United States anti-narcotics officials spoke this week of the need to give aid to farmers who would otherwise have little alternative but to plant poppies. Yet farmers with hungry families are already having to make the tough economic, moral and legal decisions involved in deciding what crops to grow. Poppy seeds are normally sown at the end of the year. So far there is no sign here on the ground of any representatives of the West’s war on drugs.

Yunis Qanuni, the Interior Minister of the Northern Alliance, which now exerts a loose control over much of Afghanistan, said this week that he was committed to ending the country’s status as provider of up to 75% of the world’s heroin.

“One of the basic plans for the future of our country is the elimination of the growing, production and sale of opium,” he said. “Once we have peace all over the country, then we can take action.”

There are, however, reasons to doubt his words. The alliance turned a blind eye to small-scale opium poppy cultivation in the areas it controlled even before the collapse of the Taliban. It still does not control the big poppy-growing areas in the south. And apart from heroin, Afghanistan has, for the time being, virtually nothing that the rest of the world wants to buy.

“Now is not the time for planting or harvesting, so we’ll see,” said Omar, a Kabul heroin dealer. “We’ll see whether these were just words of the alliance. Maybe they, too, will take bribes.”

Asked whether a combination of Western help for farmers and action by an Afghan government would stop opium production, Omar – not his real name – at first said it would.

“If there was serious government pressure, the peasants would stop growing poppies, especially if they were given free fertilisers and free seeds for other crops.”

He paused, and thought again. “Then again, the peasants might choose not to. When they’re earning so much from the poppies, it’s not very likely. People will still grow poppies in secret. People get richer quicker that way.”

Omar insisted he not be identified or photographed, but otherwise seemed unconcerned about any threat of arrest.

He is part of an international heroin smuggling network. Omar receives prepared heroin from a factory in Jalalabad and sells it to clients using a Kabul grocery shop as a cover. The collapse of the Taliban and the arrival of the alliance had introduced a certain caution in the trade, he said, but he believed it would be temporary.

“We have the stuff. It’s ready, but we’re waiting,” he said. “We’re not selling to anyone we don’t already know. We’re just holding back a little bit. We don’t want to be the ones chosen as an example for punishment.
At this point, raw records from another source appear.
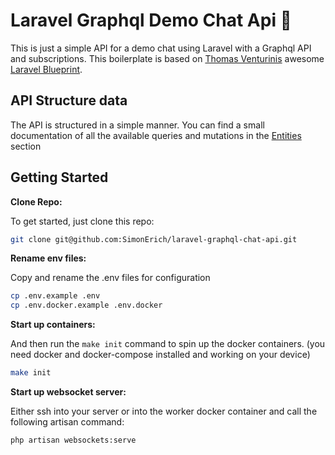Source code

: # Laravel Graphql Demo Chat Api 🚀

This is just a simple API for a demo chat using Laravel with a Graphql API and subscriptions.
This boilerplate is based on [Thomas Venturinis](https://github.com/tjventurini) awesome [Laravel Blueprint](https://tjventurini.github.io/laravel-blueprint/).

## API Structure data

The API is structured in a simple manner.
You can find a small documentation of all the available queries and mutations in the [Entities](./doc/Entities.md) section


## Getting Started

**Clone Repo:**

To get started, just clone this repo:

```bash
git clone git@github.com:SimonErich/laravel-graphql-chat-api.git
```


**Rename env files:**

Copy and rename the .env files for configuration

```bash
cp .env.example .env
cp .env.docker.example .env.docker
```


**Start up containers:**

And then run the `make init` command to spin up the docker containers.
(you need docker and docker-compose installed and working on your device)

```bash
make init
```


**Start up websocket server:**

Either ssh into your server or into the worker docker container and call the following artisan command:
```bash
php artisan websockets:serve
```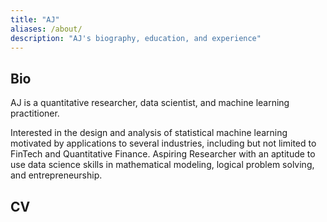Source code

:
 ```yaml
---
title: "AJ"
aliases: /about/
description: "AJ's biography, education, and experience"
---
```

## Bio
AJ is a quantitative researcher, data scientist, and machine learning practitioner.

Interested in the design and analysis of statistical machine learning motivated by applications to several industries, including but not limited to FinTech and Quantitative Finance. Aspiring Researcher with an aptitude to use data science skills in mathematical modeling, logical problem solving, and entrepreneurship.

## CV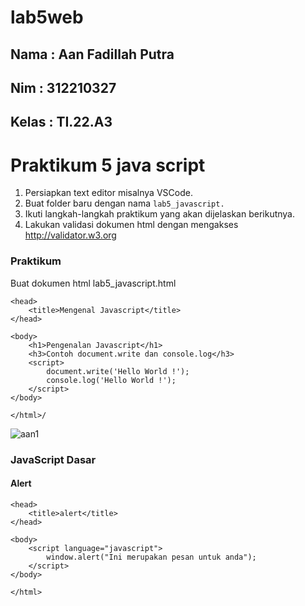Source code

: # lab5web

## Nama : Aan Fadillah Putra
## Nim : 312210327
## Kelas : TI.22.A3

# Praktikum 5 java script

1. Persiapkan text editor misalnya VSCode.
2. Buat folder baru dengan nama ```lab5_javascript.```
3. Ikuti langkah-langkah praktikum yang akan dijelaskan berikutnya.
4. Lakukan validasi dokumen html dengan mengakses http://validator.w3.org

### Praktikum

Buat dokumen html lab5_javascript.html
    <html>
    
    <head>
        <title>Mengenal Javascript</title>
    </head>
    
    <body>
        <h1>Pengenalan Javascript</h1>
        <h3>Contoh document.write dan console.log</h3>
        <script>
            document.write('Hello World !');
            console.log('Hello World !');
        </script>
    </body>
    
    </html>/

![aan1](https://github.com/aanfadillah/lab5web/assets/115763475/9adbea08-b0b9-4e26-8131-c3c5a568e6ed)

### JavaScript Dasar
#### Alert

<html>
    
    <head>
        <title>alert</title>
    </head>
    
    <body>
        <script language="javascript">
            window.alert("Ini merupakan pesan untuk anda");
        </script>
    </body>
    
    </html>
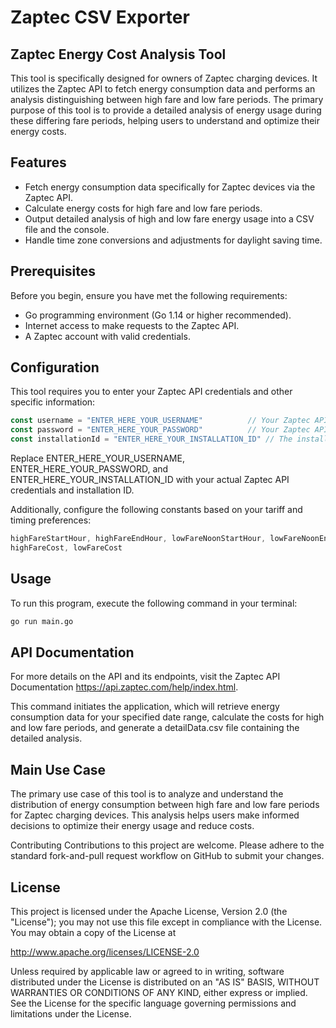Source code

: # Zaptec CSV Exporter

## Zaptec Energy Cost Analysis Tool

This tool is specifically designed for owners of Zaptec charging devices. It utilizes the Zaptec API to fetch energy consumption data and performs an analysis distinguishing between high fare and low fare periods. The primary purpose of this tool is to provide a detailed analysis of energy usage during these differing fare periods, helping users to understand and optimize their energy costs.

## Features

- Fetch energy consumption data specifically for Zaptec devices via the Zaptec API.
- Calculate energy costs for high fare and low fare periods.
- Output detailed analysis of high and low fare energy usage into a CSV file and the console.
- Handle time zone conversions and adjustments for daylight saving time.

## Prerequisites

Before you begin, ensure you have met the following requirements:

- Go programming environment (Go 1.14 or higher recommended).
- Internet access to make requests to the Zaptec API.
- A Zaptec account with valid credentials.

## Configuration

This tool requires you to enter your Zaptec API credentials and other specific information:

```go
const username = "ENTER_HERE_YOUR_USERNAME"          // Your Zaptec API username.
const password = "ENTER_HERE_YOUR_PASSWORD"          // Your Zaptec API password.
const installationId = "ENTER_HERE_YOUR_INSTALLATION_ID" // The installation ID for your Zaptec device.
```

Replace ENTER_HERE_YOUR_USERNAME, ENTER_HERE_YOUR_PASSWORD, and ENTER_HERE_YOUR_INSTALLATION_ID with your actual Zaptec API credentials and installation ID.

Additionally, configure the following constants based on your tariff and timing preferences:

```go
highFareStartHour, highFareEndHour, lowFareNoonStartHour, lowFareNoonEndHour
highFareCost, lowFareCost
```

## Usage
To run this program, execute the following command in your terminal:

```bash
go run main.go
```

## API Documentation
For more details on the API and its endpoints, visit the Zaptec API Documentation https://api.zaptec.com/help/index.html.

This command initiates the application, which will retrieve energy consumption data for your specified date range, calculate the costs for high and low fare periods, and generate a detailData.csv file containing the detailed analysis.

## Main Use Case
The primary use case of this tool is to analyze and understand the distribution of energy consumption between high fare and low fare periods for Zaptec charging devices. This analysis helps users make informed decisions to optimize their energy usage and reduce costs.

Contributing
Contributions to this project are welcome. Please adhere to the standard fork-and-pull request workflow on GitHub to submit your changes.

## License
This project is licensed under the Apache License, Version 2.0 (the "License"); you may not use this file except in compliance with the License. You may obtain a copy of the License at

http://www.apache.org/licenses/LICENSE-2.0

Unless required by applicable law or agreed to in writing, software distributed under the License is distributed on an "AS IS" BASIS, WITHOUT WARRANTIES OR CONDITIONS OF ANY KIND, either express or implied. See the License for the specific language governing permissions and limitations under the License.

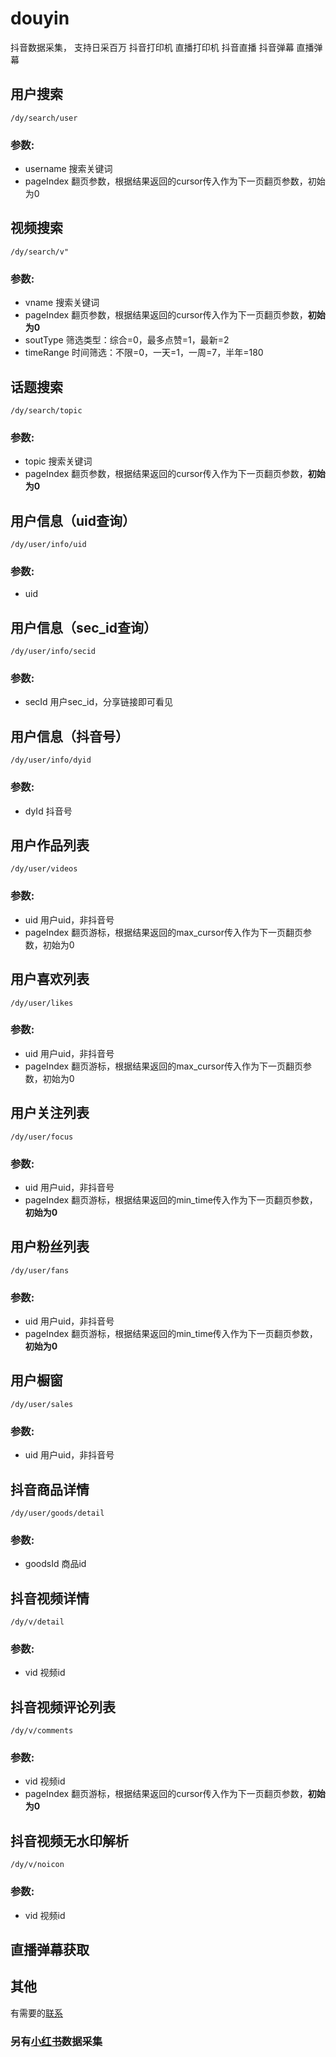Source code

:# douyin
抖音数据采集， 支持日采百万
抖音打印机 直播打印机 抖音直播 抖音弹幕 直播弹幕
## 用户搜索
```
/dy/search/user
```
### 参数:
- username 搜索关键词
- pageIndex 翻页参数，根据结果返回的cursor传入作为下一页翻页参数，初始为0

## 视频搜索
```
/dy/search/v"
```
### 参数:
- vname 搜索关键词
- pageIndex 翻页参数，根据结果返回的cursor传入作为下一页翻页参数，**初始为0**
- soutType 筛选类型：综合=0，最多点赞=1，最新=2
- timeRange 时间筛选：不限=0，一天=1，一周=7，半年=180

## 话题搜索
```
/dy/search/topic
```
### 参数:
- topic 搜索关键词
- pageIndex 翻页参数，根据结果返回的cursor传入作为下一页翻页参数，**初始为0**

## 用户信息（uid查询）
```
/dy/user/info/uid
```
### 参数:
- uid 

## 用户信息（sec_id查询）
```
/dy/user/info/secid
```
### 参数:
- secId 用户sec_id，分享链接即可看见

## 用户信息（抖音号）
```
/dy/user/info/dyid
```
### 参数:
- dyId 抖音号

## 用户作品列表
```
/dy/user/videos
```
### 参数:
- uid 用户uid，非抖音号
- pageIndex 翻页游标，根据结果返回的max_cursor传入作为下一页翻页参数，初始为0

## 用户喜欢列表
```
/dy/user/likes
```
### 参数:
- uid 用户uid，非抖音号
- pageIndex 翻页游标，根据结果返回的max_cursor传入作为下一页翻页参数，初始为0

## 用户关注列表
```
/dy/user/focus
```
### 参数:
- uid 用户uid，非抖音号
- pageIndex 翻页游标，根据结果返回的min_time传入作为下一页翻页参数，**初始为0**

## 用户粉丝列表
```
/dy/user/fans
```
### 参数:
- uid 用户uid，非抖音号
- pageIndex 翻页游标，根据结果返回的min_time传入作为下一页翻页参数，**初始为0**

## 用户橱窗
```
/dy/user/sales
```
### 参数:
- uid 用户uid，非抖音号

## 抖音商品详情
```
/dy/user/goods/detail
```
### 参数:
- goodsId 商品id

## 抖音视频详情
```
/dy/v/detail
```
### 参数:
- vid 视频id

## 抖音视频评论列表
```
/dy/v/comments
```
### 参数:
- vid 视频id
- pageIndex 翻页游标，根据结果返回的cursor传入作为下一页翻页参数，**初始为0**

## 抖音视频无水印解析
```
/dy/v/noicon
```
### 参数:
- vid 视频id

## 直播弹幕获取
## 其他


有需要的[联系](https://qr.api.cli.im/newqr/create?data=https%253A%252F%252Fqm.qq.com%252Fcgi-bin%252Fqm%252Fqr%253Fk%253DgsXU_14bQsI8BdSevrFzHU7vIYnRCnFQ%2526noverify%253D0&level=H&transparent=false&bgcolor=%23FFFFFF&forecolor=%23000000&blockpixel=12&marginblock=1&logourl=&logoshape=no&size=500&kid=cliim&key=211db538a2ba8c28441f5d952fe165db)

### 另有[小红书](https://github.com/canglingzhiyue/xiaohongshu)数据采集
“As long as there’s no legal government controlling the sources of production, as long as the [heroin] factories haven’t been destroyed, the trade will continue.”
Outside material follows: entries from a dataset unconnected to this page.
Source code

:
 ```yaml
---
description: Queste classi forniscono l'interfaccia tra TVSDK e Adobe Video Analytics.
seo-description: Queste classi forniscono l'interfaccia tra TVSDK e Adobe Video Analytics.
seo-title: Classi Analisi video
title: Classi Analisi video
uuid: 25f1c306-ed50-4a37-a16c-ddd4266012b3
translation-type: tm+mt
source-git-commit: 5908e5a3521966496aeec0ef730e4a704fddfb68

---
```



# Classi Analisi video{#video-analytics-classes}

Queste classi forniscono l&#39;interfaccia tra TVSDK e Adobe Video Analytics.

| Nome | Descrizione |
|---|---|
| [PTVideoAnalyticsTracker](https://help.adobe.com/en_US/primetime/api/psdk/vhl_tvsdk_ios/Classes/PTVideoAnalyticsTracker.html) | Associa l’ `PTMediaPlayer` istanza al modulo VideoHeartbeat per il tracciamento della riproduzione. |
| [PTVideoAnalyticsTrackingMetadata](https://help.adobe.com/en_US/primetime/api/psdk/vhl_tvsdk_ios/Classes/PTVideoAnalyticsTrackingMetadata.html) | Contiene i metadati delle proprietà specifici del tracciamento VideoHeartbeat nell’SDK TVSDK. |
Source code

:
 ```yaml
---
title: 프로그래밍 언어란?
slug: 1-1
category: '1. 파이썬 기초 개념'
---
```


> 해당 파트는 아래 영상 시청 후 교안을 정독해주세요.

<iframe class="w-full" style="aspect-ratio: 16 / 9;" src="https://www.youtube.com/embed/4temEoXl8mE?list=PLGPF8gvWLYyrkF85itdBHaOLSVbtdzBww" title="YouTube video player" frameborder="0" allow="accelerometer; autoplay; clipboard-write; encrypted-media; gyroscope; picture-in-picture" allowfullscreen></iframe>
Last week Asa Hutchinson, head of the US drug enforcement administration, said recent events in Afghanistan had given the West “a rare opportunity to influence 70% of the world’s supply of heroin”.

At the same time, he put his finger on the key problem. “It’s so ingrained in the economy of Afghanistan and the economy is so wrecked that it’s an easy thing for the population to turn back to.”

Easy it is. The economics of poppy cultivation are compelling. The 7kg of seed required to sow a single hectare cost a million Afghanis, less than $20. That hectare would be expected to produce about 10kg of khanka, the raw material from which heroin is made. Each kilogram sells for up to two million Afghanis. In other words, from planting in January to harvesting in July, $20 has become about $380.

Abdullah, a farmer in the agricultural district of Bagrami on the edge of Kabul, said he had grown poppies four times. When the white flowers bloomed, he took pride in his crop. “All the same, your soul hurts. But we needed to feed our families.”

Abdullah, who also asked that his real name not be used, said people like him needed help if they were not to plant poppies again. “We need industry to be working again. We need free fertiliser and seed. We need bread, we need work, we need education.”

The conventional wisdom, reported by international drug monitoring agencies, was that poppy production under the Taliban went through two phases, one where it was legal, another where it was all but ended by an effectively enforced ban.

According to Omar, however, the Taliban’s crackdown was never as real or complete as it appeared to the outside world.

“They broadcast their ban on the radio to show the world that they were putting pressure on the growers, but in fact there was a lot of it going on. They all took bribes to allow people to carry on growing. Close to the city, where the fields were visible to everyone, including foreigners, they punished people who grew poppies, they pulled up the crops, they burned them.”

Omar said that the fall-off in opium production in the latter years of Taliban rule had as much to do with drought as with an enforced ban.

Abdullah said that despite the lure of easy money, many Bagrami peasants did not want to plant poppies, knowing that Islam considers heroin to be forbidden. “The Taliban said: ‘Look, plant it, we’ll send it abroad to where the unbelievers live’.”